Well, folks, tonight’s the night. The Big One. The One that we’ve been building up to since this site first started. The Oscars. I’ve been following this race from the very beginning, and I’m now ready to make my final predictions. Will I hit 21 for the first time ever? Higher? Lower? We’ll find out in a few hours, but until then, allow me to offer up my Final Predictions for the 89th Academy Awards.
For the first time since I began predicting the Oscars in 2009, it seems my earliest prediction will end up being proven correct. La La Land is poised for a near sweep, looking at anywhere from seven to twelve awards easily. I expect it will take Best Picture, Best Director, Best Actress, Best Editing, Best Score, Best Song, and Best Production Design easily. It should face a fight for Best Sound Mixing and Best Cinematography, but still come out victorious, for a total of nine. It could also win Best Costume Design and Best Screenplay, but I expect those will be reserved for Jackie and Manchester by the Sea, which I predict will take home one apiece.
The other multiple winners will be the major competitor Moonlight, winning Best Adapted Screenplay and Best Supporting Actor for Mahershala Ali, and the acting tour de force Fences, winning Best Actor and Best Supporting Actress. When it comes to Fences, expect Viola Davis to be the only sure thing on Oscar night, while Denzel faces stiff competition from Casey Affleck, and could end up splitting to give Viggo Mortensen the win. All I know is that’s the race to watch.
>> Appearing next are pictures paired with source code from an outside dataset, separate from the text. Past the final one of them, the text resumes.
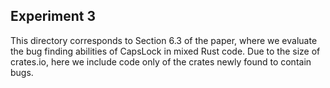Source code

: ## Experiment 3

This directory corresponds to Section 6.3 of the paper, where we
evaluate the bug finding abilities of CapsLock in mixed Rust code.
Due to the size of crates.io, here we include
code only of the crates newly found to contain bugs.
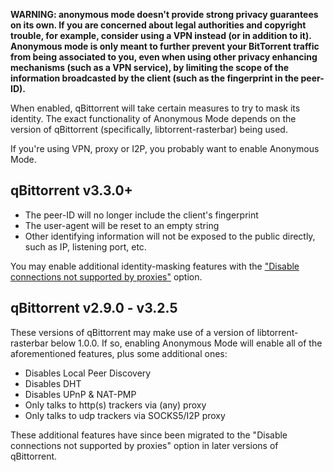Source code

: **WARNING: anonymous mode doesn't provide strong privacy guarantees on its own. If you are concerned about legal authorities and copyright trouble, for example, consider using a VPN instead (or in addition to it). Anonymous mode is only meant to further prevent your BitTorrent traffic from being associated to you, even when using other privacy enhancing mechanisms (such as a VPN service), by limiting the scope of the information broadcasted by the client (such as the fingerprint in the peer-ID).**

When enabled, qBittorrent will take certain measures to try to mask its identity. The exact functionality of Anonymous Mode depends on the version of qBittorrent (specifically, libtorrent-rasterbar) being used.

If you're using VPN, proxy or I2P, you probably want to enable Anonymous Mode.

## qBittorrent v3.3.0+

* The peer-ID will no longer include the client's fingerprint
* The user-agent will be reset to an empty string
* Other identifying information will not be exposed to the public directly, such as IP, listening port, etc.

You may enable additional identity-masking features with the ["Disable connections not supported by proxies"](Disable-connections-not-supported-by-proxies) option.

## qBittorrent v2.9.0 - v3.2.5

These versions of qBittorrent may make use of a version of libtorrent-rasterbar below 1.0.0. If so, enabling Anonymous Mode will enable all of the aforementioned features, plus some additional ones:

* Disables Local Peer Discovery
* Disables DHT
* Disables UPnP & NAT-PMP
* Only talks to http(s) trackers via (any) proxy
* Only talks to udp trackers via SOCKS5/I2P proxy

These additional features have since been migrated to the "Disable connections not supported by proxies" option in later versions of qBittorrent.
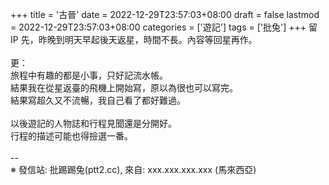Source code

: +++
title = '古晉'
date = 2022-12-29T23:57:03+08:00
draft = false
lastmod = 2022-12-29T23:57:03+08:00
categories = ['遊記']
tags = ['批兔']
+++
留 IP 先，昨晚到明天早起後天返星，時間不長。內容等回星再作。<br>
<br>
更：<br>
旅程中有趣的都是小事，只好記流水帳。<br>
結果我在從星返臺的飛機上開始寫，原以為很也可以寫完。<br>
結果寫超久又不流暢，我自己看了都好難過。<br>
<br>
以後遊記的人物誌和行程見聞還是分開好。<br>
行程的描述可能也得撿選一番。<br>
<br>
--<br>
※ 發信站: 批踢踢兔(ptt2.cc), 來自: xxx.xxx.xxx.xxx (馬來西亞)<br>
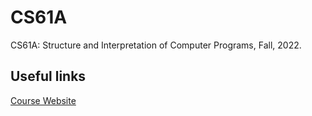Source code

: # CS61A 

CS61A: Structure and Interpretation of Computer Programs, Fall, 2022.

## Useful links

[Course Website](https://inst.eecs.berkeley.edu/~cs61a/fa22/)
In terms of other locks, I would say that The Salesman has Best Foreign Language Film pretty locked up (although Toni Erdmann could still sneak in to win), and O.J.: Made In America is the safest bet you can make all night. Everything else is in a two-way race with one potential spoiler throwing things off. The Jungle Book is the frontrunner with Doctor Strange the challenger and Kubo playing spoiler for Best Visual Effects, Zootopia is the frontrunner to Kubo’s challenger in Animated Film, Hacksaw Ridge is the frontrunner to Arrival’s challenger for Best Sound Editing (don’t be surprised if Arrival makes a play for Best Adapted Screenplay either), and Star Trek Beyond looks to hold off Suicide Squad to win Best Makeup.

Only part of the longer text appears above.